I remember hearing a school teacher friend once remark that in the school district of the area where I live, the kids speak a combined total of more than 90 languages. This, obviously, is daunting but it also shows just how much richness and cultural diversity we have in this area - the East Bay of the San Francisco Bay Area.
In other parts of the country, you find a similar diversity, especially in the major urban areas all along the California coast, and on the East Coast from Washington, D.C. on up through New York.
Ethnic and cultural diversity are not unique to the United States, of course. Indeed, as an example, the small country of Laos boast a population that speaks 82 different language; each language represents a different ethnic group.
In addition to richness and complexity, ethnic and cultural diversity bring challenges. For one thing, the older segments of the population - the native born, if you will - feel threatened. For another, school teachers have trouble communicating with many of their students. In addition, people of varying ethnic groups may feel antagonistic towards each other, including kids in the school system.
Then, there is the issue of whether or not these diverse groups can, or should, be assimilated. What, as a matter of fact, does "assimilation" actually mean? Do we need everyone to have a common culture? Do we need to all look at life in the same way?
I think not. I think that, yes, it is important for as many people as possible to learn the national language, which is English. We do need to recognize however, that not everyone will be able to: among recent immigrants, for example, the elderly and people who work very long hours immediately come to mind.
But for people of different backgrounds to maintain a substantial part of their original culture while at the same time adopting enough of our system of govenment to be able to function in it seems to me to be a good thing. It gives us a wider knowledge of how life's problems can be solved.

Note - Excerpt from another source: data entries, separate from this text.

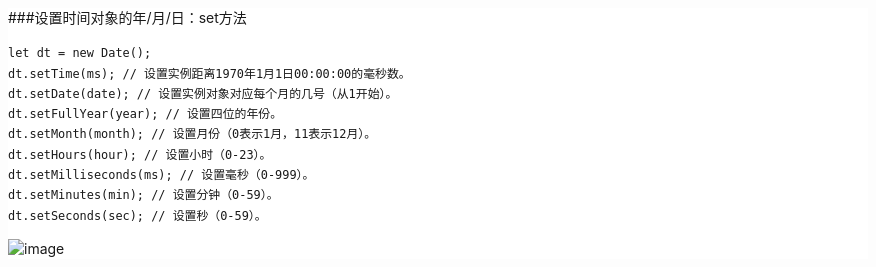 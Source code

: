 ###设置时间对象的年/月/日：set方法
```
let dt = new Date();
dt.setTime(ms); // 设置实例距离1970年1月1日00:00:00的毫秒数。
dt.setDate(date); // 设置实例对象对应每个月的几号（从1开始）。
dt.setFullYear(year); // 设置四位的年份。
dt.setMonth(month); // 设置月份（0表示1月，11表示12月）。
dt.setHours(hour); // 设置小时（0-23）。
dt.setMilliseconds(ms); // 设置毫秒（0-999）。
dt.setMinutes(min); // 设置分钟（0-59）。
dt.setSeconds(sec); // 设置秒（0-59）。
```
<img src="https://qgt-document.oss-cn-beijing.aliyuncs.com/P3-4-HTML-CSS/7/3.jpg?x-oss-process=image/resize,w_800/watermark,image_d2F0ZXJtYXNrLnBuZz94LW9zcy1wcm9jZXNzPWltYWdlL3Jlc2l6ZSx3XzEwMA==,t_60,g_se,x_10,y_10" alt="image"/>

This series was created with this thought in mind, and the additional thought that in fact we know far less about people outside of our own social and cultural circle than we recognize. In the series, we look at Anglo-Americans and African-Americans and Native Americans; at Homg refugees from Laos and immigrants from Iran, Mexico, and Bulgaria. Hopefully, these interviews will open a door on to more of the diversity we find around us, and will prove interesting and enjoyable in the process.